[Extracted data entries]
+===+
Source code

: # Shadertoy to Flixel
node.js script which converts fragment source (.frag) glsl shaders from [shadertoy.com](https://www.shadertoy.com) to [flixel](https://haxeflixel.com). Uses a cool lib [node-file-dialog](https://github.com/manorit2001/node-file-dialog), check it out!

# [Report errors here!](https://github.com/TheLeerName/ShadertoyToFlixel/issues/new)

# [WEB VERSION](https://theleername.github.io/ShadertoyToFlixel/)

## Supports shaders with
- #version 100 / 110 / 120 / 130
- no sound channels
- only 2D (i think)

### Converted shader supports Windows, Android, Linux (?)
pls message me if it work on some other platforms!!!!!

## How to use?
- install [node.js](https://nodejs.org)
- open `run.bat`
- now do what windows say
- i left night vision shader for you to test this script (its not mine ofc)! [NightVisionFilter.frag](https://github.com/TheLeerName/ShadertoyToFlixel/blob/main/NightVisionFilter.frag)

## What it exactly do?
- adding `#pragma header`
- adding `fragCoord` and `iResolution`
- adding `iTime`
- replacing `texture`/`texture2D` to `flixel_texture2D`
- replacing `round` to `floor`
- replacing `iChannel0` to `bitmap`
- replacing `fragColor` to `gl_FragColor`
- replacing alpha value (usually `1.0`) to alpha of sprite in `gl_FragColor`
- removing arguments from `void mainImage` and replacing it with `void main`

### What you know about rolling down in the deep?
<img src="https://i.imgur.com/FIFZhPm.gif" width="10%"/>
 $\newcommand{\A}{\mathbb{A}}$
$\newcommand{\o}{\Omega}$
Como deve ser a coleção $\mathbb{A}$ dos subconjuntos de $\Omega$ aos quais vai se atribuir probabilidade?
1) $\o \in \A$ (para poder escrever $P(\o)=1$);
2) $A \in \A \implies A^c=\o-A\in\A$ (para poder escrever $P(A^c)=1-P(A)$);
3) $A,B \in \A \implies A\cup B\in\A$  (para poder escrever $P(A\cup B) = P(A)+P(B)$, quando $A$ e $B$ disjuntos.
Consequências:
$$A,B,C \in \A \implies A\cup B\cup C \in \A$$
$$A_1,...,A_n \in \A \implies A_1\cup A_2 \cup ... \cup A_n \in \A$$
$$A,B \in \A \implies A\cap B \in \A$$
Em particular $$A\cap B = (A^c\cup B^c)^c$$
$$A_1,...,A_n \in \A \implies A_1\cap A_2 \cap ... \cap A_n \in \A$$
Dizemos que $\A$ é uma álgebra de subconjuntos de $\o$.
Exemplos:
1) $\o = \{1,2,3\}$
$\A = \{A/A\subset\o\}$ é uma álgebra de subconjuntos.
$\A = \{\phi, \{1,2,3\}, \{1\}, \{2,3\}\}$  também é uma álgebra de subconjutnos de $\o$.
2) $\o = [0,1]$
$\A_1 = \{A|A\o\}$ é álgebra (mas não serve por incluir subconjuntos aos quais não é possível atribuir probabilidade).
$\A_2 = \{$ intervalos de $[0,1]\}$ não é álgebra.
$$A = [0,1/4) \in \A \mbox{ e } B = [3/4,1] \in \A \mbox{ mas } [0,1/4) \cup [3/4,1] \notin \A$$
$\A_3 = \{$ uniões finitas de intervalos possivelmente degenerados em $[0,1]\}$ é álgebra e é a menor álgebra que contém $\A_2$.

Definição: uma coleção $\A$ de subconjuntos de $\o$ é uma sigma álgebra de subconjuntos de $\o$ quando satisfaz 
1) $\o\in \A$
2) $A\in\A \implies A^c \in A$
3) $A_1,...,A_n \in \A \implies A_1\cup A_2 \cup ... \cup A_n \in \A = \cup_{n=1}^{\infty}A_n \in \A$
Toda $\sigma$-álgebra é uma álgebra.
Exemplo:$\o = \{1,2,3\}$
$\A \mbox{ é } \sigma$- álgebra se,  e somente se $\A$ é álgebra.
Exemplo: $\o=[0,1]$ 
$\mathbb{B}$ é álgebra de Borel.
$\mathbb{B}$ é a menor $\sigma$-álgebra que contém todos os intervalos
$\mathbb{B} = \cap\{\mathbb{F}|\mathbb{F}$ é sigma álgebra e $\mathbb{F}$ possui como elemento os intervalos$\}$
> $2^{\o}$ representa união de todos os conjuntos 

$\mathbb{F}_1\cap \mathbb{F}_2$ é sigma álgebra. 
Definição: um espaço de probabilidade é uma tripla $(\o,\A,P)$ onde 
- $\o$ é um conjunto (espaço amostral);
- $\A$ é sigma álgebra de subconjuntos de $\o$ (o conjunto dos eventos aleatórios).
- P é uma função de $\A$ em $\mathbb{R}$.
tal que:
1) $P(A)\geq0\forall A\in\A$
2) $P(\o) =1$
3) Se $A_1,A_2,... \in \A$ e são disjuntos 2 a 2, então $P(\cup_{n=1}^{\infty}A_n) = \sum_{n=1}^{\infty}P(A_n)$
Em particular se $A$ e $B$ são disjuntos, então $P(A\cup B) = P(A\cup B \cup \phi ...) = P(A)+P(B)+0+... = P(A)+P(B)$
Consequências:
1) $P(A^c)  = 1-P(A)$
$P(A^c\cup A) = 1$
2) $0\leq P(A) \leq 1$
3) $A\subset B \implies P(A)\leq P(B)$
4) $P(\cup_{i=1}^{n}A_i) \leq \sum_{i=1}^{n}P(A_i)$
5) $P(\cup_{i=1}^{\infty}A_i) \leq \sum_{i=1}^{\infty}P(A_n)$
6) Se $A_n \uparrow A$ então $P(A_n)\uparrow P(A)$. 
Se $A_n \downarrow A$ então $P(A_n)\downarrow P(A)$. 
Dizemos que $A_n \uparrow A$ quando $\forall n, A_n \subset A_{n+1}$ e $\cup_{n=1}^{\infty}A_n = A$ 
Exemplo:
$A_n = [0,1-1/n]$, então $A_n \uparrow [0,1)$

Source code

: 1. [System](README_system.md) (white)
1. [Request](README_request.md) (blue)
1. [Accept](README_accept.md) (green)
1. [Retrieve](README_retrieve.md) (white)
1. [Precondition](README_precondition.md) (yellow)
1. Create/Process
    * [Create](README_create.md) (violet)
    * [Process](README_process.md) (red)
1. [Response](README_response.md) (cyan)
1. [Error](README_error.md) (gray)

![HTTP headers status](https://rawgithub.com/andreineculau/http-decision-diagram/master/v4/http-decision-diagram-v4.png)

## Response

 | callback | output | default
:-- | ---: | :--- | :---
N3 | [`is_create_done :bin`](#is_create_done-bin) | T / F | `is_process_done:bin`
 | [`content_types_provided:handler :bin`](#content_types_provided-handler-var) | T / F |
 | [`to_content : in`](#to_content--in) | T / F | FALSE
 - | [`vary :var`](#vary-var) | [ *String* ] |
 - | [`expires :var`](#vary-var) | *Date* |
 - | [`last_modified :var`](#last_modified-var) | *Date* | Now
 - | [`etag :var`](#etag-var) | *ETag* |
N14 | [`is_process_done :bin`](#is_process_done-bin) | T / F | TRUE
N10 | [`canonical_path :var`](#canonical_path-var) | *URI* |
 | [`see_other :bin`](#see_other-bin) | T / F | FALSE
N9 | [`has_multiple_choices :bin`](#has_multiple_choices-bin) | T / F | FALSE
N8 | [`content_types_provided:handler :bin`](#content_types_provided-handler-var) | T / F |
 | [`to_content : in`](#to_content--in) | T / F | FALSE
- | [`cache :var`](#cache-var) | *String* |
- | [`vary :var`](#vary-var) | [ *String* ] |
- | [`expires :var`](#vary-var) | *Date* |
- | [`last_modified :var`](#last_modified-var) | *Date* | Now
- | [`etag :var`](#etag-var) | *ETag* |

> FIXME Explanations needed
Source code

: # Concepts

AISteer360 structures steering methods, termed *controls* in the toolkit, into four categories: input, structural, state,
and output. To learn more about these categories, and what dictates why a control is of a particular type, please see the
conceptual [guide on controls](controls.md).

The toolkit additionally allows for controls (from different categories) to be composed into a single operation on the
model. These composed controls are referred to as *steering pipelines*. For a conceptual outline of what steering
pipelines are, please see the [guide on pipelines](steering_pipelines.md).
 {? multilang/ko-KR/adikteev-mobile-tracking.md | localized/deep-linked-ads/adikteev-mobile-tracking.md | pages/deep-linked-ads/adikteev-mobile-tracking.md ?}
+===+
== ACTION ITEM ==
Check every line above for the word "quando" and copy those that have it.

== SOLUTION BELOW ==
3) $A,B \in \A \implies A\cup B\in\A$  (para poder escrever $P(A\cup B) = P(A)+P(B)$, quando $A$ e $B$ disjuntos.
Definição: uma coleção $\A$ de subconjuntos de $\o$ é uma sigma álgebra de subconjuntos de $\o$ quando satisfaz 
Dizemos que $A_n \uparrow A$ quando $\forall n, A_n \subset A_{n+1}$ e $\cup_{n=1}^{\infty}A_n = A$ 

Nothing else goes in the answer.